What if too much time had passed?
What if he had moved on?
What if they were no longer the same boys who had once thought the world was small enough to fit between them?
And so, he had let the silence grow.
Meera’s voice was gentle but firm. “Amit, you’ve let this go on long enough.”
Amit exhaled. Nodded. He reached for his phone, scrolling to a number he had never deleted, never changed. His thumb hovered over the call button.
And then, the doorbell rang.
Amit opened the door.
And there he was.
Raghu.
For a second, Amit forgot how to breathe. The man standing before him was familiar, yet different. His face was sharper, his eyes held something heavy, something old. But it wasn’t his face that made Amit’s stomach twist.
It was the wheelchair.
The man who had once outrun him in every race, who had climbed trees faster than he had ever dared, who had walked away five years ago, had returned without his legs.
Amit felt the earth tilt beneath him.
Raghu gave a small smile, one that didn’t quite reach his eyes. “Are you going to let me in, or are we spending Diwali at your doorstep?”
Amit stepped aside numbly. “Come in.”
Raghu wheeled himself inside, his hands moving smoothly over the wheels, as if he had done it a thousand times. Meera gasped softly when she saw him, but she covered it quickly, walking forward and touching his shoulder.
“You should have come sooner,” she whispered.
Raghu gave her a small, tired grin. “I know.”
Then, he turned to Amit, something unreadable in his gaze.
“I thought about calling you,” he said. “A hundred times.”
Amit swallowed past the tightness in his throat. “So why didn’t you?”
Raghu’s smile faltered. “Because I didn’t want you to hear the wheels before you heard my voice.”
They sat on the balcony later, where the sky bloomed in reds and golds, where the city below shimmered with a million flickering lights.
Amit handed Raghu a diya. He hesitated for only a second before taking it, his fingers steady.
They sat in silence, watching the flame between them. And then, Raghu spoke.
“I lost them two years ago,” he said, looking out at the city. “There was an explosion. I remember falling, then waking up in a hospital, staring at empty sheets where my legs used to be.”

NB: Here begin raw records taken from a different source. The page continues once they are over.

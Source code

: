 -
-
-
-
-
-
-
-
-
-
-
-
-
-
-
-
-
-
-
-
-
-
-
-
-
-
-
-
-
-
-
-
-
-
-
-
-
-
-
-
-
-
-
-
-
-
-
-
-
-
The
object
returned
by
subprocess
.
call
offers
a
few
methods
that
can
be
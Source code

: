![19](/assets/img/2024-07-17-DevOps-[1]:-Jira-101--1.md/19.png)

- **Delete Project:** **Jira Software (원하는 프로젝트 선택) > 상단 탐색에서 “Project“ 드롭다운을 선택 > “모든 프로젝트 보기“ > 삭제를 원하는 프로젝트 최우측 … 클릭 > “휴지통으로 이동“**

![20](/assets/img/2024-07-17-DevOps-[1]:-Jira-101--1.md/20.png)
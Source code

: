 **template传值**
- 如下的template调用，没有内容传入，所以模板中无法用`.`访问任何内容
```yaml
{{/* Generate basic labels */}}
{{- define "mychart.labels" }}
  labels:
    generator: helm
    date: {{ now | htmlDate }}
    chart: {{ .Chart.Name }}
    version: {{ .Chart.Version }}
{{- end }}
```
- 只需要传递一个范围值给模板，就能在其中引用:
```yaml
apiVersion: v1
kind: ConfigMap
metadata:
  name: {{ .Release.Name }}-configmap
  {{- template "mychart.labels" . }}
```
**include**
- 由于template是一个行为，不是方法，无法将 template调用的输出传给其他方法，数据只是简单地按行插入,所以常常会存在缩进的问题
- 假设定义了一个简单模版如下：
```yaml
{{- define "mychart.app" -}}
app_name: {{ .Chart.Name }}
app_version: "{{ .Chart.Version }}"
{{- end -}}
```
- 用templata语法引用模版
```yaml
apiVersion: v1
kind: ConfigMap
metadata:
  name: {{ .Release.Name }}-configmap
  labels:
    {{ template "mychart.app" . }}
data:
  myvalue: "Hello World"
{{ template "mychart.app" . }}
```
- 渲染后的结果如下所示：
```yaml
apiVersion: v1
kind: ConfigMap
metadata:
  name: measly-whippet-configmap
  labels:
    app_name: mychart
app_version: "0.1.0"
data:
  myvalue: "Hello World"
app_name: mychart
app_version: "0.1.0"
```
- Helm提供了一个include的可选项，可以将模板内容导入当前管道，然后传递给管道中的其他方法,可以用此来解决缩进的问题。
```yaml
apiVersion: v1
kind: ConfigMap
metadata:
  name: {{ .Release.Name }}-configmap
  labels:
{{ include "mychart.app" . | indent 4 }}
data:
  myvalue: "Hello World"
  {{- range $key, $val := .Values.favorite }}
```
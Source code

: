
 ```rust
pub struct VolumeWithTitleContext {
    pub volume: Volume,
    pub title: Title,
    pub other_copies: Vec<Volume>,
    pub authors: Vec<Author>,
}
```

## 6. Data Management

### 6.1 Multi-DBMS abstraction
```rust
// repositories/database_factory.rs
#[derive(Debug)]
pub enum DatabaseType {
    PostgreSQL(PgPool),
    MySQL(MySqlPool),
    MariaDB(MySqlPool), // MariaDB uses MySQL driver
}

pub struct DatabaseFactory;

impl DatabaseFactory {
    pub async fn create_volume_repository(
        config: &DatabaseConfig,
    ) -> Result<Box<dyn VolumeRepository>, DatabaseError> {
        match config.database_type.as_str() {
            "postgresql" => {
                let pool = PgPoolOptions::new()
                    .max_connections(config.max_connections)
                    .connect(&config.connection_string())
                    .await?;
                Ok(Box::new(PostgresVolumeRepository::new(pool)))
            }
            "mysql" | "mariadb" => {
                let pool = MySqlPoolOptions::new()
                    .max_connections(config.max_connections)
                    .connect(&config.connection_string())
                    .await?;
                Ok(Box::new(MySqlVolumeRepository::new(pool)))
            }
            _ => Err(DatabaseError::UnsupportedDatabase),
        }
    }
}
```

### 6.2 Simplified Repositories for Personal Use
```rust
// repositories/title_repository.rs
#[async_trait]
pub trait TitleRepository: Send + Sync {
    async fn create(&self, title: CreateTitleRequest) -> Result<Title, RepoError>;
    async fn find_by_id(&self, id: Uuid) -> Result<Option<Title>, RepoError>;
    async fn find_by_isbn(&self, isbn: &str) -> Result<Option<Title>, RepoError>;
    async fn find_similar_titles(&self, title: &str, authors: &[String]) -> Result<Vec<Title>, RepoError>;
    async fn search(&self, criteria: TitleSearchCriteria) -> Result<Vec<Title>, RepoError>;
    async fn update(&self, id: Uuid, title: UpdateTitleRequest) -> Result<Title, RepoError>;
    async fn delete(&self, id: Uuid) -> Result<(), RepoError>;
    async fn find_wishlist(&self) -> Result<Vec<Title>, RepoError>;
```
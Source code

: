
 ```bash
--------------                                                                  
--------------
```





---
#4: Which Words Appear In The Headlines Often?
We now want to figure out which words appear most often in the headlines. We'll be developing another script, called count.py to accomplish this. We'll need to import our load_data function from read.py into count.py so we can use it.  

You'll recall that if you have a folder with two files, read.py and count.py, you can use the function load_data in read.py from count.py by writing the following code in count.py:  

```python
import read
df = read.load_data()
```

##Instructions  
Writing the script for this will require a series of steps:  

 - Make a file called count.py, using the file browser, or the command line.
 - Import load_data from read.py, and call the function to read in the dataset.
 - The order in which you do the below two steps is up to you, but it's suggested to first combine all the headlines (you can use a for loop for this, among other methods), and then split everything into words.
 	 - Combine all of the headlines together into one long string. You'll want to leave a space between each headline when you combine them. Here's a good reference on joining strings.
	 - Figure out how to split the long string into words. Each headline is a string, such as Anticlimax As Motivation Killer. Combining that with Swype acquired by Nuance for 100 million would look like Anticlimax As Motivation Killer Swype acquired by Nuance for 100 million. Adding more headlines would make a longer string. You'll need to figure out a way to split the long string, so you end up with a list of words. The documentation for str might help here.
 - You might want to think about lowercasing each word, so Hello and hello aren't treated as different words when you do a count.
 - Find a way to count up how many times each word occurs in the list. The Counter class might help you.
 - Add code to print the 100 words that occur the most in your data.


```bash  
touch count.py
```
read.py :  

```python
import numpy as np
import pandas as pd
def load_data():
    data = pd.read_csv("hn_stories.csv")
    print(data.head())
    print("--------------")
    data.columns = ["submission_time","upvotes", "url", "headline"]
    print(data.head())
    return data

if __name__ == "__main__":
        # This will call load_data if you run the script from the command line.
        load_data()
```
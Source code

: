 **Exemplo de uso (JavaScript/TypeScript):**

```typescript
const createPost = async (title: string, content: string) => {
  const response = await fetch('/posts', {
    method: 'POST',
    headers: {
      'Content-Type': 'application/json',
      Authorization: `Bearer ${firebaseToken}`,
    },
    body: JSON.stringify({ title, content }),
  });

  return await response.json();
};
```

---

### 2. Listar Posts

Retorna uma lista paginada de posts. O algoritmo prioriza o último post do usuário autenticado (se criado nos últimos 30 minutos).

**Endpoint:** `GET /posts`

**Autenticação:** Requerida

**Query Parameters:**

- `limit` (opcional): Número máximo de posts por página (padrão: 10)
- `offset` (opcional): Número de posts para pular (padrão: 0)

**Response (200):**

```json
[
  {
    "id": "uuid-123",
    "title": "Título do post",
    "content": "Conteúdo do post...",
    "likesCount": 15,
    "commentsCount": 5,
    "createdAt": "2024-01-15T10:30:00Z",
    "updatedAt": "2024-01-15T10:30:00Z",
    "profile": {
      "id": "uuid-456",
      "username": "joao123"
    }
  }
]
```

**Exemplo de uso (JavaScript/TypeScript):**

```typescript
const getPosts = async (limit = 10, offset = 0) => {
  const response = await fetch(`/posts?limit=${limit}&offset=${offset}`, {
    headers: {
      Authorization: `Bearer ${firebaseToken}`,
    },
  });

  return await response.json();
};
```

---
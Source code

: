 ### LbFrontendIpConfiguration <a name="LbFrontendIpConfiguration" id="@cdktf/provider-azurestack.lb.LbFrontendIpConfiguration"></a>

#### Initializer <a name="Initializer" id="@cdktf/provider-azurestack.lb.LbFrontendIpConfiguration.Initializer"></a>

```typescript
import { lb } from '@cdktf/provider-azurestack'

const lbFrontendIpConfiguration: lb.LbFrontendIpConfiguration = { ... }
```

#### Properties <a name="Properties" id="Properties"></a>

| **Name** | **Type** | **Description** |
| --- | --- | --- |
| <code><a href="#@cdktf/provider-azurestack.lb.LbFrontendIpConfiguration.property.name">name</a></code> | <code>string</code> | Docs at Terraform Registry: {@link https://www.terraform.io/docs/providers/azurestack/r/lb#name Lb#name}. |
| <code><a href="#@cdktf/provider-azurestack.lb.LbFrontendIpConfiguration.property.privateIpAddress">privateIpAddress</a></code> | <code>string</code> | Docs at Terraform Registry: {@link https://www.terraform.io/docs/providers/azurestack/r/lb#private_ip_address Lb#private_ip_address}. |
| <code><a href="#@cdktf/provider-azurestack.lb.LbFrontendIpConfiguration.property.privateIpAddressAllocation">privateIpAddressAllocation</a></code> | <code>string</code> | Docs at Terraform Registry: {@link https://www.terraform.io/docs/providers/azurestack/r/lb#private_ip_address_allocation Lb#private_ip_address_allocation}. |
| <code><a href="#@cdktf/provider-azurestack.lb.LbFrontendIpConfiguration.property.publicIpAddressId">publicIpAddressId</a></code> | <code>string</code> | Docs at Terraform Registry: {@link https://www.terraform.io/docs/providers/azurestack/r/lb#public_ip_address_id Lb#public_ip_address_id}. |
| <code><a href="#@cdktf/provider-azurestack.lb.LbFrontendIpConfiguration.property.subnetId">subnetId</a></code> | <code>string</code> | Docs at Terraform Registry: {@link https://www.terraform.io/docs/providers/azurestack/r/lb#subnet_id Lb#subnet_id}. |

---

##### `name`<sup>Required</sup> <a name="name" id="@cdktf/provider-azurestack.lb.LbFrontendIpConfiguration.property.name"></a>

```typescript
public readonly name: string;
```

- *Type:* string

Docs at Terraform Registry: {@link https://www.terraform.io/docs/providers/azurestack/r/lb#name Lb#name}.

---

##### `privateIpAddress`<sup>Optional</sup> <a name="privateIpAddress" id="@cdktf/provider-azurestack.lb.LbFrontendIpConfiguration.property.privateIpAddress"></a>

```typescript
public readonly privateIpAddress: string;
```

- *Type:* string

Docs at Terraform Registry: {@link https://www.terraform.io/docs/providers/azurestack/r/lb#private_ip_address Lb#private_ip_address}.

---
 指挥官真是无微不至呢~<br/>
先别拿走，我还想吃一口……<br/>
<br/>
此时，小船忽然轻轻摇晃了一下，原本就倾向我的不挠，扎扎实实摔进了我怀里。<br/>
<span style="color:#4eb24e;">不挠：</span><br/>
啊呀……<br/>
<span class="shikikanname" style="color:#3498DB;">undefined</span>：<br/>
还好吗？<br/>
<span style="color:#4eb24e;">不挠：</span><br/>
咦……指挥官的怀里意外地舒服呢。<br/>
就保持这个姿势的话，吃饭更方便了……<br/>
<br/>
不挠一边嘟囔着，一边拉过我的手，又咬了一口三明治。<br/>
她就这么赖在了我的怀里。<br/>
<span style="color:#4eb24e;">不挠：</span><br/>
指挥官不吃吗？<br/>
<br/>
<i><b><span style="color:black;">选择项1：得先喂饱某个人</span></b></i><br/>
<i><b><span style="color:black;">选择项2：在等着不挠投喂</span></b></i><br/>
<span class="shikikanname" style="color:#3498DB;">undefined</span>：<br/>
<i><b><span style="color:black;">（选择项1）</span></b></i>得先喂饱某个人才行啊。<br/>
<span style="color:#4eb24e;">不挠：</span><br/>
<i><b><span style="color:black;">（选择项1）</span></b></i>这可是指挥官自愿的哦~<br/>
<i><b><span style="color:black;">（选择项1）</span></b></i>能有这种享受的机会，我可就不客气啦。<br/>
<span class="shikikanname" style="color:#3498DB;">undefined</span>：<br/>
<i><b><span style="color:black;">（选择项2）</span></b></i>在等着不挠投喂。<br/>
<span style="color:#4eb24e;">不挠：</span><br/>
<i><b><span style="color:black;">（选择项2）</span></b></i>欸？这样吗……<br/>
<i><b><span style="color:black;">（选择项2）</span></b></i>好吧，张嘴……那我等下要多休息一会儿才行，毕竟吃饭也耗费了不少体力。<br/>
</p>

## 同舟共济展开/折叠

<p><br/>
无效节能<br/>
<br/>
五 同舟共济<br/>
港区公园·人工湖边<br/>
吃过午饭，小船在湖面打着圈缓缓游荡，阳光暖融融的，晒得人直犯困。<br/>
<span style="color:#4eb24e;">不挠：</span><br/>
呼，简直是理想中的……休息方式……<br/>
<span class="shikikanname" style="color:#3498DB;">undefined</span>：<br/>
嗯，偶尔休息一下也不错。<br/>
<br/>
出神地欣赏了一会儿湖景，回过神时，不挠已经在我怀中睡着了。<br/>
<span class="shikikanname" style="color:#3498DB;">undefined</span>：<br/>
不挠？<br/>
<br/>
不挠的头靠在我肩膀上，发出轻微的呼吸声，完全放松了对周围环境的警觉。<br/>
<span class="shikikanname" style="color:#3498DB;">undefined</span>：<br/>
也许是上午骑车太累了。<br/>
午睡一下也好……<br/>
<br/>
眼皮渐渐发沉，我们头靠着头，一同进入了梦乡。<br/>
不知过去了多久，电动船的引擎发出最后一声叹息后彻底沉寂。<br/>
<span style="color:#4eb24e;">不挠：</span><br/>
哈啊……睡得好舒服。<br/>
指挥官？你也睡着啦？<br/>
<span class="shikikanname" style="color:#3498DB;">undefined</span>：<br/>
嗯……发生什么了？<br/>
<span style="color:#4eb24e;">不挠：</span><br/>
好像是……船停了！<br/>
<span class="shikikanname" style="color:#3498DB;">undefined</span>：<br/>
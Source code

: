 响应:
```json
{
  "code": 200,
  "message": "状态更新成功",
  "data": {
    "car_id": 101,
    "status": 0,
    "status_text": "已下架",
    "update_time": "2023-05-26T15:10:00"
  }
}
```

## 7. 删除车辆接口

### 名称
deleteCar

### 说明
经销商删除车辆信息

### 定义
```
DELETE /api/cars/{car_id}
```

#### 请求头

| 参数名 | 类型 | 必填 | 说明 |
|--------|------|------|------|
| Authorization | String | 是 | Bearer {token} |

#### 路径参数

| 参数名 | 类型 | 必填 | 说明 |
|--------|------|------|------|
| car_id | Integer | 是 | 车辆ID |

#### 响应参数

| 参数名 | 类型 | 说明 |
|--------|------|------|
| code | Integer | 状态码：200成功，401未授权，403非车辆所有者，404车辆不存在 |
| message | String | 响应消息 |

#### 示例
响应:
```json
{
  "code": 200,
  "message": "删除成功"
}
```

Amit didn’t speak. He couldn’t.
Raghu exhaled, shaking his head. “I thought about calling you so many times, Amit. But I didn’t know how to say it. How do you tell someone, ‘Hey, I’m back, but I’m not the same person who left’?”
Amit turned to him, his chest tight. “You are the same person.”
Raghu looked at him then, and in his eyes, Amit saw everything—the fear, the grief, the years lost in silence.
“I’m not,” Raghu said quietly. “But I wish I were.”
Amit gritted his teeth. “You should have called.”
Raghu smiled faintly. “So should you.”
Amit looked away. He thought of all the days he had spent missing his best friend but never picking up the phone. He thought of all the times he had told himself, If he wanted to talk, he would call me first.
And now, after all these years, Raghu was here. And Amit hadn’t called.
“I’m sorry,” he said finally.
Raghu looked at him for a long moment. Then he smiled, slow and real this time.
“Me too.”
Amit leaned forward, lighting the diya. The flame flickered, then steadied, casting a warm glow between them.
Raghu stared at it, his fingers brushing the clay edges. Then, suddenly, he laughed.
“What?” Amit asked.
Raghu smirked. “Remember how we used to race to light the first diya?”
Amit chuckled. “You always won.”
“You were just slow.”
“No, you cheated.”
Raghu laughed, the sound bright and alive. And for the first time in years, Amit felt something inside him ease.
He reached over and, without thinking, pulled Raghu into a hug. A real one. A brother’s embrace. Raghu stiffened for only a second before leaning into it.
Above them, the sky exploded in fireworks.
And somewhere between the light and the smoke, the past and the present, the boy Amit had once lost found his way home again.